Exploring Self-Supervised Vision Transformers For Gait Recognition in The Wild Part 3
Nov 24, 2023
We use a simple upsample to interpolate between neighboring joints (Figure 3). However, naively doing so on the skeleton results in spurious joints across the skeleton, regardless of the choice of skeleton formats (e.g., OpenPose or COCO), since the joint ordering does not preserve any semantic meaning.
Joint sequencing refers to moving the joints of the body in a certain order. This type of exercise plays an important role in maintaining physical health and enhancing body memory.
First of all, joint sequencing can promote coordinated movement of various parts of the body, enhance muscle strength, and improve cardiopulmonary function, which all help to maintain good health. At the same time, regular joint alignment can reduce body stiffness and pain, improve posture and balance, and delay the decline of physical function caused by age.

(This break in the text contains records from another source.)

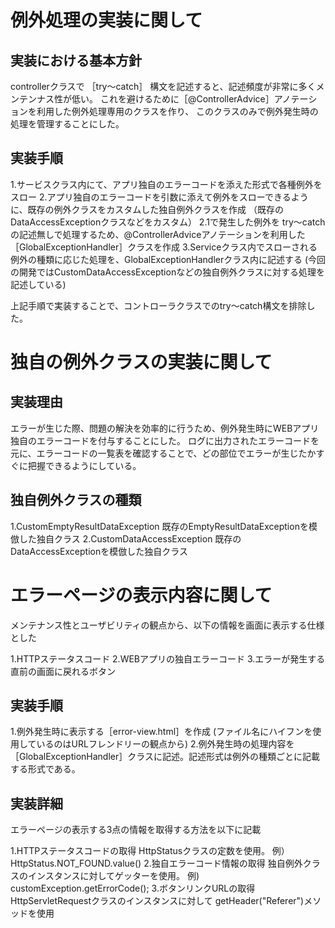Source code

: # 例外処理の実装に関して

## 実装における基本方針
controllerクラスで ［try〜catch］ 構文を記述すると、記述頻度が非常に多くメンテンナス性が低い。
これを避けるために［@ControllerAdvice］アノテーションを利用した例外処理専用のクラスを作り、
このクラスのみで例外発生時の処理を管理することにした。

## 実装手順
1.サービスクラス内にて、アプリ独自のエラーコードを添えた形式で各種例外をスロー
2.アプリ独自のエラーコードを引数に添えて例外をスローできるように、既存の例外クラスをカスタムした独自例外クラスを作成
  （既存のDataAccessExceptionクラスなどをカスタム）
2.1で発生した例外を try〜catchの記述無しで処理するため、@ControllerAdviceアノテーションを利用した［GlobalExceptionHandler］クラスを作成
3.Serviceクラス内でスローされる例外の種類に応じた処理を、GlobalExceptionHandlerクラス内に記述する
  (今回の開発ではCustomDataAccessExceptionなどの独自例外クラスに対する処理を記述している)

上記手順で実装することで、コントローラクラスでのtry〜catch構文を排除した。




# 独自の例外クラスの実装に関して

## 実装理由
エラーが生じた際、問題の解決を効率的に行うため、例外発生時にWEBアプリ独自のエラーコードを付与することにした。
ログに出力されたエラーコードを元に、エラーコードの一覧表を確認することで、どの部位でエラーが生じたかすぐに把握できるようにしている。

## 独自例外クラスの種類
1.CustomEmptyResultDataException
  既存のEmptyResultDataExceptionを模倣した独自クラス
2.CustomDataAccessException
  既存のDataAccessExceptionを模倣した独自クラス




# エラーページの表示内容に関して
メンテナンス性とユーザビリティの観点から、以下の情報を画面に表示する仕様とした

1.HTTPステータスコード
2.WEBアプリの独自エラーコード
3.エラーが発生する直前の画面に戻れるボタン

## 実装手順
1.例外発生時に表示する［error-view.html］を作成
(ファイル名にハイフンを使用しているのはURLフレンドリーの観点から)
2.例外発生時の処理内容を［GlobalExceptionHandler］クラスに記述。記述形式は例外の種類ごとに記載する形式である。

## 実装詳細
エラーページの表示する3点の情報を取得する方法を以下に記載

1.HTTPステータスコードの取得
  HttpStatusクラスの定数を使用。  例）HttpStatus.NOT_FOUND.value()
2.独自エラーコード情報の取得
  独自例外クラスのインスタンスに対してゲッターを使用。  例) customException.getErrorCode();
3.ボタンリンクURLの取得
  HttpServletRequestクラスのインスタンスに対して getHeader("Referer")メソッドを使用


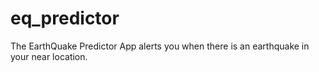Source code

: # eq_predictor
 The EarthQuake Predictor App alerts you when there is an earthquake in your near location.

Secondly, joint sequencing can also enhance memory. Research shows that exercise can stimulate the growth and connections of brain neurons, thereby promoting the exchange of information between neurons, which can help enhance memory and learning abilities. The sequenced movement of joints requires the brain to give accurate instructions for the movements of various body parts, which is of great help to the development of the brain's coordination and memory abilities.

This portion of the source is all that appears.